### TASK REQUIREMENTS
Select the lines below containing the word "coins".

PROVIDED ENTRIES: Begin

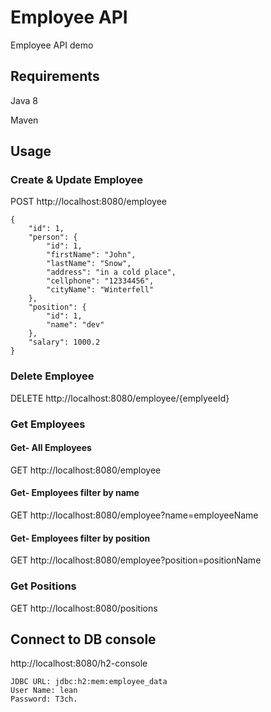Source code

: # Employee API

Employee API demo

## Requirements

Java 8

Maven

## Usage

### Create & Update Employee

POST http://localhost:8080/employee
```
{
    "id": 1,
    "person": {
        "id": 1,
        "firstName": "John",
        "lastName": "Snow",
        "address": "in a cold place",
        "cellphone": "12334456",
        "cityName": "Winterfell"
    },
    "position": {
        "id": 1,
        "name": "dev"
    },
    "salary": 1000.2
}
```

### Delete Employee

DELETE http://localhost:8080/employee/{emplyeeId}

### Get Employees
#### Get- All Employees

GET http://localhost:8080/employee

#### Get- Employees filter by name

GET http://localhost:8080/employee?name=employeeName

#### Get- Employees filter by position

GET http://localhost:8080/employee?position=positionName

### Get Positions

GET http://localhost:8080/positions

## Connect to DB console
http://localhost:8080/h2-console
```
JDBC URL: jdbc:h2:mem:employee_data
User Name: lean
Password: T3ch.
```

PROVIDED ENTRIES: End
PROVIDED ENTRIES: Begin

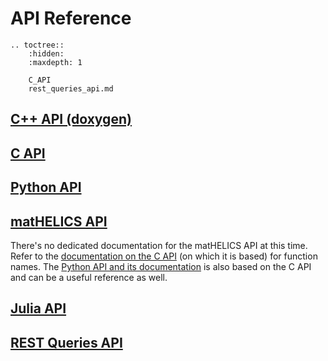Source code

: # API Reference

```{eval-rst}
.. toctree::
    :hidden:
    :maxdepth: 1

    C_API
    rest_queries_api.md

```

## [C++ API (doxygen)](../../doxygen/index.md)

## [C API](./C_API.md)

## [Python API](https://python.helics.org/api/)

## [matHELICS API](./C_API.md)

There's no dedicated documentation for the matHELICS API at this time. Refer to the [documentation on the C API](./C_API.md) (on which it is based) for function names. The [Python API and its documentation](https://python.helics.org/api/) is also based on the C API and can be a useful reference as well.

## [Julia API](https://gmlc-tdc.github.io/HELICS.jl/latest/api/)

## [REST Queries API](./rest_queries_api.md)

PROVIDED ENTRIES: End
PROVIDED ENTRIES: Begin

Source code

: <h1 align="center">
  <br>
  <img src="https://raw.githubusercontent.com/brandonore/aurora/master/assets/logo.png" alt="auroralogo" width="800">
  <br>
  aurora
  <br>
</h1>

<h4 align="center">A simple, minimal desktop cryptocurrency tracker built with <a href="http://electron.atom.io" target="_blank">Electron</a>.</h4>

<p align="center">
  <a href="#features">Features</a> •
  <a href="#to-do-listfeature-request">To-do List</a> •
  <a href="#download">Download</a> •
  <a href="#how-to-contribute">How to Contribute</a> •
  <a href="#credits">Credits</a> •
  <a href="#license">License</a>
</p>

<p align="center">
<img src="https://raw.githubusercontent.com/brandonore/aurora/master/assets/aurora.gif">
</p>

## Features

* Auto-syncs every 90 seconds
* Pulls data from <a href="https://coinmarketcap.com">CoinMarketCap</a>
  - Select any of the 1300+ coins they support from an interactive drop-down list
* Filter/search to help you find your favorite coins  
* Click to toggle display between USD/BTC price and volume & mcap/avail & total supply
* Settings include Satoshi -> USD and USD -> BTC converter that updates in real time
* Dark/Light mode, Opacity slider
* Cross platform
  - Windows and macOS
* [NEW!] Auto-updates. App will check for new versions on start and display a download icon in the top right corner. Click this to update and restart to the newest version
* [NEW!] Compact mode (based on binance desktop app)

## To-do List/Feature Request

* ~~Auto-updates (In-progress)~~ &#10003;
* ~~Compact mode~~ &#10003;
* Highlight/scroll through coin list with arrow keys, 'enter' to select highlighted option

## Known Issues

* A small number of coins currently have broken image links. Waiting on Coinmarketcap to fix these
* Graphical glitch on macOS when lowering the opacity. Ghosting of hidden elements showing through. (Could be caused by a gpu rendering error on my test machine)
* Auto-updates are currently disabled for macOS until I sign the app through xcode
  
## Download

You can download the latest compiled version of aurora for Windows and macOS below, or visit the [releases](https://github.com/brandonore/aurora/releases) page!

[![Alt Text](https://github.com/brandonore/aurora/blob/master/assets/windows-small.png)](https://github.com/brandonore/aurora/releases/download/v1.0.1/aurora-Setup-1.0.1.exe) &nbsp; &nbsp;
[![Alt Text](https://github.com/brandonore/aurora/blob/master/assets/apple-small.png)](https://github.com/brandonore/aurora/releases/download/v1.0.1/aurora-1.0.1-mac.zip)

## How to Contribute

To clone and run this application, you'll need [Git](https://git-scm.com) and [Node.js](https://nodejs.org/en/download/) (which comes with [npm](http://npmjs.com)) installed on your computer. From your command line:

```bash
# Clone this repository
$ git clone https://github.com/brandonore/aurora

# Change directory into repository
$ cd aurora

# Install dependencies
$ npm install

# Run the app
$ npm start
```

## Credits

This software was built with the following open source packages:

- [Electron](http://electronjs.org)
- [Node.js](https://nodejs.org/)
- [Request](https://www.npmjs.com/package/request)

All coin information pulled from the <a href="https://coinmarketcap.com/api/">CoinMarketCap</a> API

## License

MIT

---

PROVIDED ENTRIES: End

### COMPLETED EXERCISE
  - Select any of the 1300+ coins they support from an interactive drop-down list
* Filter/search to help you find your favorite coins  
* A small number of coins currently have broken image links. Waiting on Coinmarketcap to fix these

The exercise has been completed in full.